• Your task: Write out each record exactly as it stands. No pictures belong in the copy.

[Source data]

== Segment start ==

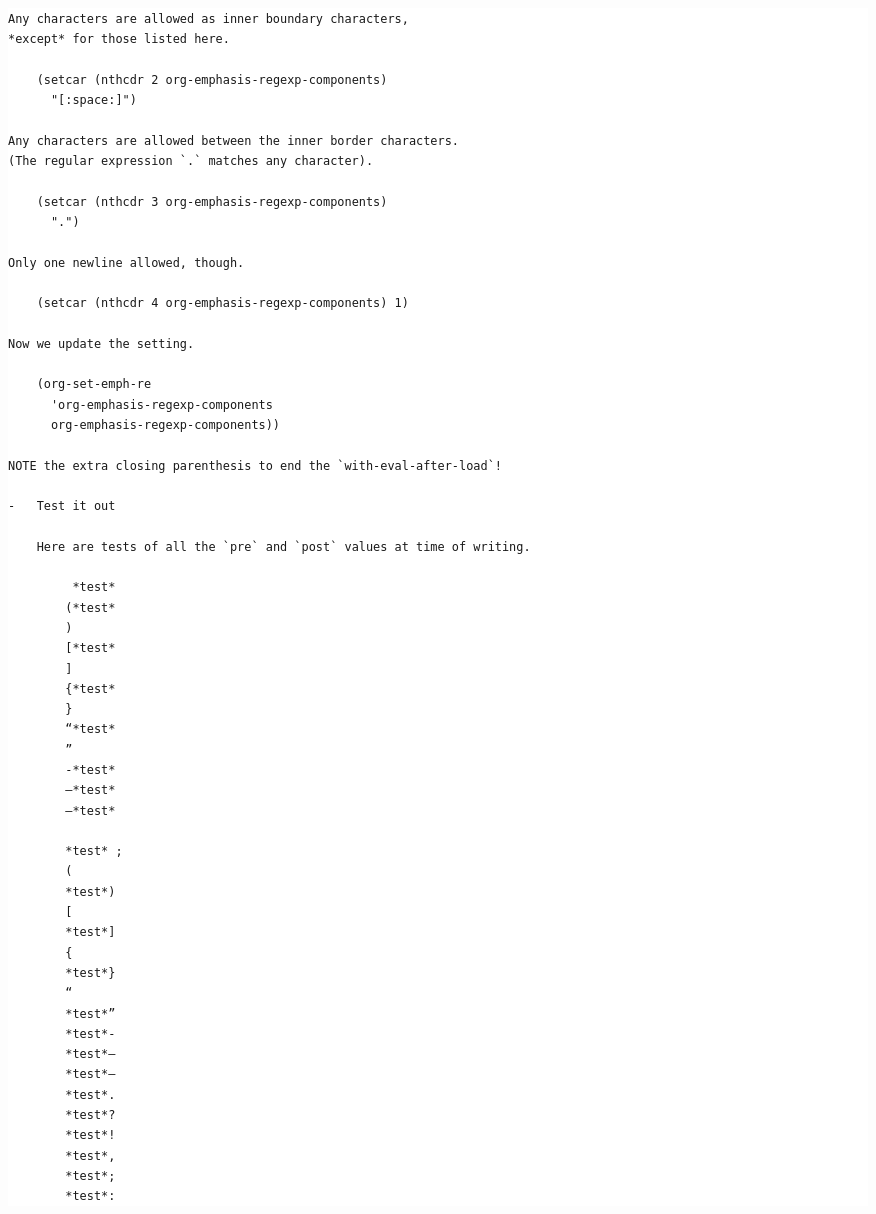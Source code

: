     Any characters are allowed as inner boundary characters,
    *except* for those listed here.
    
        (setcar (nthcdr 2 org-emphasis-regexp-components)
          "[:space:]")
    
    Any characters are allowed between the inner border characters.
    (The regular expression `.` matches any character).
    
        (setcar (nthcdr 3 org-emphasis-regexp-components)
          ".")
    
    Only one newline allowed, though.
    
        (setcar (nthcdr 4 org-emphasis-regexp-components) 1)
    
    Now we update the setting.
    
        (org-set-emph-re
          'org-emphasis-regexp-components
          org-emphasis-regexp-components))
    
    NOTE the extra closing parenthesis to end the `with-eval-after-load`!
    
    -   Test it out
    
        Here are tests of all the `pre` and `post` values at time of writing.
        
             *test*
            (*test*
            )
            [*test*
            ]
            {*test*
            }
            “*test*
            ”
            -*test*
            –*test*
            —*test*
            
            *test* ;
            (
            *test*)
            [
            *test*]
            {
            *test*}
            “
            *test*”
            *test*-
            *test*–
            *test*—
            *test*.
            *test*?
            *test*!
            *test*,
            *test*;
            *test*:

== Segment end ==

• Task solution:
Source code

:     Any characters are allowed as inner boundary characters,
    *except* for those listed here.
    
        (setcar (nthcdr 2 org-emphasis-regexp-components)
          "[:space:]")
    
    Any characters are allowed between the inner border characters.
    (The regular expression `.` matches any character).
    
        (setcar (nthcdr 3 org-emphasis-regexp-components)
          ".")
    
    Only one newline allowed, though.
    
        (setcar (nthcdr 4 org-emphasis-regexp-components) 1)
    
    Now we update the setting.
    
        (org-set-emph-re
          'org-emphasis-regexp-components
          org-emphasis-regexp-components))
    
    NOTE the extra closing parenthesis to end the `with-eval-after-load`!
    
    -   Test it out
    
        Here are tests of all the `pre` and `post` values at time of writing.
        
             *test*
            (*test*
            )
            [*test*
            ]
            {*test*
            }
            “*test*
            ”
            -*test*
            –*test*
            —*test*
            
            *test* ;
            (
            *test*)
            [
            *test*]
            {
            *test*}
            “
            *test*”
            *test*-
            *test*–
            *test*—
            *test*.
            *test*?
            *test*!
            *test*,
            *test*;
            *test*:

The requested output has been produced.